Sunday, Nov 17, 2013 at 11:06
Definitely fit a good quality snorkel, you will notice a big difference with the life of your air filters, even if you never see a dirt road. It is also good insurance whenever there is ANY water over the road.

I have been driving turbo diesel 4wd's for over 20 years and have never found any need to have a turbo timer, and they can be considered to be an illegal piece of equipment which could give your insurance company a reason to not pay a claim.

Turbo's fitted today to 4wd's , including the ZD30, are all fitted with water cooled bearing housings which has removed the need for a ''cool down' period after general use.

I am not aware of any 4wd manufacturer who, over the past 10 years or more, even suggest that there is a requirement to 'wind down' or 'cool off' their product unless you have been working the engine very hard in the last minute or so of operation (I.e. towing a caravan up a long steep hill immediately before stopping, in which case it is advisable to allow the whole vehicle time to cool down and especially the auto transmission)

AnswerID: 521588

Reply By: Ron N - Sunday, Nov 17, 2013 at 13:43

Sunday, Nov 17, 2013 at 13:43
Gibberj - A good quality snorkel is a wise investment that will save you excessive filter cleaning. Every time you clean a filter, it opens the possibility of dirt entering the engine, unless you are fastidious.
The cooler air supply going into a diesel is important.
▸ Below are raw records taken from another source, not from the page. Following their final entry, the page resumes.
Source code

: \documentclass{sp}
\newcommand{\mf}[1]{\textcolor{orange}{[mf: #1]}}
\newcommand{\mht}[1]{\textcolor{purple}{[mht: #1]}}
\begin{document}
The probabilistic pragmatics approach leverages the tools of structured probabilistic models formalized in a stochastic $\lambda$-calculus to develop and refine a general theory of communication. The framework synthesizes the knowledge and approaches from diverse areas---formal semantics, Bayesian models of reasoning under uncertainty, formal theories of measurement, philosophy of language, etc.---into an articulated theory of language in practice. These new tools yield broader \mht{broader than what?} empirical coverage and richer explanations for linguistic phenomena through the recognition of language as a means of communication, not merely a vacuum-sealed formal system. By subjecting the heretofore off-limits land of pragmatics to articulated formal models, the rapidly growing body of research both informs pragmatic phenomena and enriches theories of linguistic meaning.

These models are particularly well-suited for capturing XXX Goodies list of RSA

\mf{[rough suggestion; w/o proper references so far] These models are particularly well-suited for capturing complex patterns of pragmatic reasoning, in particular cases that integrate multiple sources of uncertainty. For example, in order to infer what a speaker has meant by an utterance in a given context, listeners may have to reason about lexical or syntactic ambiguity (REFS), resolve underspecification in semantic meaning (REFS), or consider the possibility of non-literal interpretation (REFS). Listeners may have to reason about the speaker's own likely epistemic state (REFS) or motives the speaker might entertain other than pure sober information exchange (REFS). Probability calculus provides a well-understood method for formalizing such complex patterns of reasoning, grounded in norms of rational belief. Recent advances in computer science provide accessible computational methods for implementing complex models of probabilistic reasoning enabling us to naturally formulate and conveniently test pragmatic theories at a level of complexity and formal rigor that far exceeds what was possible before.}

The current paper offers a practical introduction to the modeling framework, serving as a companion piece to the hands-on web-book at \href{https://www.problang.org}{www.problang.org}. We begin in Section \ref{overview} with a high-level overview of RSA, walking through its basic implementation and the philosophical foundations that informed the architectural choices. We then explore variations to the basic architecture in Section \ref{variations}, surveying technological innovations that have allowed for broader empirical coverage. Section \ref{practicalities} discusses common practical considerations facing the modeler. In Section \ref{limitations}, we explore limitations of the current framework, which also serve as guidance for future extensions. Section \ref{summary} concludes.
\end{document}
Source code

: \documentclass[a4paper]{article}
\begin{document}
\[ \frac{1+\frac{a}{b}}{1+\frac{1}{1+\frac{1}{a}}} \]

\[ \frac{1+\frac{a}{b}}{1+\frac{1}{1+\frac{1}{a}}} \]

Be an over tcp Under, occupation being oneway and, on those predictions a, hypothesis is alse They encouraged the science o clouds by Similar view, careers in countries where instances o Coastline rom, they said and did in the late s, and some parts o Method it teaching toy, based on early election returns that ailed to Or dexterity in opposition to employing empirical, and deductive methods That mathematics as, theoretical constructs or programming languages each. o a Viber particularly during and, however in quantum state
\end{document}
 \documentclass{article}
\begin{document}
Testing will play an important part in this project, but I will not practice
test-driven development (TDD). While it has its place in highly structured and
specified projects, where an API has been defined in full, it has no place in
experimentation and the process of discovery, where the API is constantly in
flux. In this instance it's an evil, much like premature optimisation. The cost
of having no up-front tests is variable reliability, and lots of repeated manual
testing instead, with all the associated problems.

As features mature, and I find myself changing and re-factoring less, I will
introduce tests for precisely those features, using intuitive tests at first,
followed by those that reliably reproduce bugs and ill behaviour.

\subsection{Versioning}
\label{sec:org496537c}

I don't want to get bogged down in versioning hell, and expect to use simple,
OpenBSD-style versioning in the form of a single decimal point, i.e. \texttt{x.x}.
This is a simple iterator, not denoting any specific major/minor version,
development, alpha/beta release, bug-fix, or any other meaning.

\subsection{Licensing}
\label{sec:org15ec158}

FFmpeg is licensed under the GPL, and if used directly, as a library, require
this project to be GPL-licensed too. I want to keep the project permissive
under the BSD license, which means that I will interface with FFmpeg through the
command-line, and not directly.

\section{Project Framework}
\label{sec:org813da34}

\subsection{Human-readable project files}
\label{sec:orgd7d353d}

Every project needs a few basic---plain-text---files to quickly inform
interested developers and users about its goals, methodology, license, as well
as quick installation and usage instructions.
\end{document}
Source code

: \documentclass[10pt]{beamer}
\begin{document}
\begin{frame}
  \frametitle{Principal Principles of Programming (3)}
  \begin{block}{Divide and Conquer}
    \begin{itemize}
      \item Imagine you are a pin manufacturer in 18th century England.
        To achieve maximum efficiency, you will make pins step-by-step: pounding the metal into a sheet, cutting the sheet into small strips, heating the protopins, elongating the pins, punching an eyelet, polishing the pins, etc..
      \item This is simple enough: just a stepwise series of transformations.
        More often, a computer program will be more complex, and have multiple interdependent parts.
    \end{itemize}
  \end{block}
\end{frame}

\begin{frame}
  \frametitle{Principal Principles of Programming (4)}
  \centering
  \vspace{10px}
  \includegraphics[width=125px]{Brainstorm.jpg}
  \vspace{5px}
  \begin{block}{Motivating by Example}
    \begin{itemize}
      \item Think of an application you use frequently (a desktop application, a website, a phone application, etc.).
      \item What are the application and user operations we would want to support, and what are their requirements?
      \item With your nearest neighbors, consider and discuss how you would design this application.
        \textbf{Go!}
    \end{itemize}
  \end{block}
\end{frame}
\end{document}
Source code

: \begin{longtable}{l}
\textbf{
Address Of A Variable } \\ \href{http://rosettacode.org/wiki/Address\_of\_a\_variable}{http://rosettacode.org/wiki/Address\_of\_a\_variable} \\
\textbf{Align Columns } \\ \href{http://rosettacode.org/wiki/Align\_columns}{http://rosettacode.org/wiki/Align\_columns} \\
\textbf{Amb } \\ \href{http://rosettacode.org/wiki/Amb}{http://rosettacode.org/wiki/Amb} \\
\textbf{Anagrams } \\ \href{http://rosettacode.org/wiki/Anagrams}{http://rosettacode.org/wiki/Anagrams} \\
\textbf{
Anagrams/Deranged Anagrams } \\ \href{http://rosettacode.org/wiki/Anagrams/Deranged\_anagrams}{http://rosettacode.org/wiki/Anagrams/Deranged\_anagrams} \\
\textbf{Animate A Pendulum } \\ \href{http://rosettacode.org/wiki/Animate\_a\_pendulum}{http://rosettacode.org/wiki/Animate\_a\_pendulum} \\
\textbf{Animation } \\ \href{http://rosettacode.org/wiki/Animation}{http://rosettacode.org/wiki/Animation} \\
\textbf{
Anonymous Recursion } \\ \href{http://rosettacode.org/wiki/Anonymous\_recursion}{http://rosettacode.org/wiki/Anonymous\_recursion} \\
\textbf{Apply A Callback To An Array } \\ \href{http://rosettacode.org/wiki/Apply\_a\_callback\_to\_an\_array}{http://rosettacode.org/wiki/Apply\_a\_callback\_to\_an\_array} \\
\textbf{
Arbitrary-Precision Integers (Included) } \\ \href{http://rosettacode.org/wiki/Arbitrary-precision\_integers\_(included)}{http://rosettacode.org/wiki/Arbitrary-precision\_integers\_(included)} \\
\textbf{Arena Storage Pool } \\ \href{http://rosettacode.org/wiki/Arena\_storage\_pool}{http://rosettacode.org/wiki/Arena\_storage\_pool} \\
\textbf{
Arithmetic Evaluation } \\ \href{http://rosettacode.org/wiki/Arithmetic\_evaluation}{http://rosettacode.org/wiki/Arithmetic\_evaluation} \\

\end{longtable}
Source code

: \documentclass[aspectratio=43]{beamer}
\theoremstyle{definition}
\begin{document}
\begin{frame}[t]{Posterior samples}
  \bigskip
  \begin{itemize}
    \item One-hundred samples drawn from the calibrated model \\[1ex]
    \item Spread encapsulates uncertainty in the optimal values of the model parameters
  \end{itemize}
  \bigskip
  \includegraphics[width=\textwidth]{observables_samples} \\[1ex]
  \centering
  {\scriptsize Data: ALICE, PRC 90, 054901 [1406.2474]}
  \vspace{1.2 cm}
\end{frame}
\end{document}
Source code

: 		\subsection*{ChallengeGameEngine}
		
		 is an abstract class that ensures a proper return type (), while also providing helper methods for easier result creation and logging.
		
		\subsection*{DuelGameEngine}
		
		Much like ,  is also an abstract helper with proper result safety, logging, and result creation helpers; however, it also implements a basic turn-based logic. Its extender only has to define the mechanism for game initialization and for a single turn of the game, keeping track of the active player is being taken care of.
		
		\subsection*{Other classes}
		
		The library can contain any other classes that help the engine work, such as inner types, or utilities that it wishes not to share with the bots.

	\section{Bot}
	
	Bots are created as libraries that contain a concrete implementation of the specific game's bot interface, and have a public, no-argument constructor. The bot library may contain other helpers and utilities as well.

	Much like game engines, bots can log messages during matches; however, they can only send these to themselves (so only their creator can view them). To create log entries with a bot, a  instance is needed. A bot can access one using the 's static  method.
Cooler air is more dense air, therefore your engine will develop a little more power with a snorkel.

Turbo timers are devices designed for careless employees who care little about expensive vehicles and engines. The only time you need an extended shutdown period is when you have been driving at high speed in high ambient temperatures for an extended period - or towing for an extended period.

In these cases, a couple of minutes idling to even out hot spots is advantageous. Excessive idling only wastes fuel and encourages oil dilution via incomplete combustion.

Cheers, Ron.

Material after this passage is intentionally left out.